Conventional mortgage or loan means that it is not insured or guaranteed by the government like a VA and FHA loan are. It’s actually backed by private lenders which can also mean they are riskier. Qualifying can be tougher than it is for government loans.
Historically, lenders have required up to 20% down when purchasing a home. To compete with the FHA’s minimum 3.5% down, conventional loans can be as low as 3% down and meet the income requirements set by Fannie Mae and Freddie Mac. When putting down less than 20%, you’re required to pay Private Mortgage Insurance (PMI). The premium can be as low as 18%. Mortgage insurance will automatically end once equity of the home has reached 20%. In comparison to an FHA loan, you pay a one-time funding fee, ranging from 1%-3% of the loan amount, and monthly mortgage insurance premium that remains on the life of the loan.
Although FICO score requirements can vary, a score of 620 is typically the minimum credit score needed to obtain the loan. However, your interest rate will depend on your credit score and credit history. Therefore, the greater your score is, the less you’ll pay in interest for the duration of the loan. Fixed mortgage terms can range from 30, 20, 15 and 10 years.

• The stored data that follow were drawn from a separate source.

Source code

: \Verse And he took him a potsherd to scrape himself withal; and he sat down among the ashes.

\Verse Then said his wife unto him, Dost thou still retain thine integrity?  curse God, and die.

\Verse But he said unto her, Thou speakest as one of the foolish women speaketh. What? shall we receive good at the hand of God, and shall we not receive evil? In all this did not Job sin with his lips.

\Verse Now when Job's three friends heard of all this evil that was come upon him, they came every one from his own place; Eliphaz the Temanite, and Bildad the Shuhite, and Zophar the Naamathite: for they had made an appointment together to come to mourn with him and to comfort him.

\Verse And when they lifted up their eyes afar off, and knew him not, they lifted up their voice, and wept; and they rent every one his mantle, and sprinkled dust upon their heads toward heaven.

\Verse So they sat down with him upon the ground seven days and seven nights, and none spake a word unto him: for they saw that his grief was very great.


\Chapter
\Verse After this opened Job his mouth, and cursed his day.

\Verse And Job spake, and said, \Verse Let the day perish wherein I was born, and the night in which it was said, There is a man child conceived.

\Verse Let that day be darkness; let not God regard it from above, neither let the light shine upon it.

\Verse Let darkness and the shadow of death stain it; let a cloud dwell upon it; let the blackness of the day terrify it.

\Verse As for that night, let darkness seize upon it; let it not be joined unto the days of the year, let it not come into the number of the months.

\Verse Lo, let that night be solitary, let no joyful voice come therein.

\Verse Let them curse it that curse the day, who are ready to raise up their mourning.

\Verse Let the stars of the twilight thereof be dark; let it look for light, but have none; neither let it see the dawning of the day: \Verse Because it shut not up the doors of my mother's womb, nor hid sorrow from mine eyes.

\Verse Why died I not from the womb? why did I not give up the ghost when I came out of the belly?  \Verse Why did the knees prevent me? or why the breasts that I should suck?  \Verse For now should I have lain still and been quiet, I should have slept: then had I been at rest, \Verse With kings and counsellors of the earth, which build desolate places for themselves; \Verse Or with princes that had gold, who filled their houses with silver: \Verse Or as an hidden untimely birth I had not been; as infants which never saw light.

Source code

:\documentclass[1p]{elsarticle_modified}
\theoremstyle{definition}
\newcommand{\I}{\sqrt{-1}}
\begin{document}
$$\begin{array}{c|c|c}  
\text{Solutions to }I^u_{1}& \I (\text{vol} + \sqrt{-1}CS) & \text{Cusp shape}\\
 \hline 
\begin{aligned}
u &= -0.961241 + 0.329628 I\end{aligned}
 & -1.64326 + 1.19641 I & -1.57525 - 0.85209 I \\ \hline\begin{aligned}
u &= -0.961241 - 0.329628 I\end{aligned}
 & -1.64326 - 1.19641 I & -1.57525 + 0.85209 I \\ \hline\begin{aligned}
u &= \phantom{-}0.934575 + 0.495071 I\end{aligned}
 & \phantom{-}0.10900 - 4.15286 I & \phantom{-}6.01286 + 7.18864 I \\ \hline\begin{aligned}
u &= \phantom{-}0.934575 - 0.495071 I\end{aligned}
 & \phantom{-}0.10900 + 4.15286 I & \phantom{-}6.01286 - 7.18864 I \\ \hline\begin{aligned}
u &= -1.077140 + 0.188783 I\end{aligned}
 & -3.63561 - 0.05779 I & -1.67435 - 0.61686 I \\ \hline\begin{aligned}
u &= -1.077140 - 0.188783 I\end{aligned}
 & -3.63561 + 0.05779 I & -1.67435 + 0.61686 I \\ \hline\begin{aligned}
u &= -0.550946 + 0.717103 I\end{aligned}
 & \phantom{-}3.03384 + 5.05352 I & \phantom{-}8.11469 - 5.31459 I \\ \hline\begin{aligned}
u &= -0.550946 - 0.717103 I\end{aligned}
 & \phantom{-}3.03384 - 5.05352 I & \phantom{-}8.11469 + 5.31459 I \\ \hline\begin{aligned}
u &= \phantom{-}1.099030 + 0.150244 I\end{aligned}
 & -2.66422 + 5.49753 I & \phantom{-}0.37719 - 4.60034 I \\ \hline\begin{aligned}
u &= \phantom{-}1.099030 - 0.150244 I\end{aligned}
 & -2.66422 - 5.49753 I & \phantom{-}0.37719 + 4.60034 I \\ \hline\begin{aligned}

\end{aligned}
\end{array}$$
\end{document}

These loans comply with the guidelines of Freddie Mac and Fannie Mae which also includes a maximum loan amount. As of 2020, the standard limit for conforming loans is $510,400 for one-unit properties. Jumbo loans are any amount higher than the standard conforming amount, and portfolio loans are conventional loans a lender chooses to keep in its own portfolio instead of selling it on the secondary market which give lenders more flexibility with underwriting, such as assisting with those who have low credit scores or higher debt-to-income ratios. We hope you’ve gained some insight on conventional loans and continue to research the many different mortgage options available to you. Making an informed decision about a mortgage is wise and important to make the loan choice that makes sense for you financially.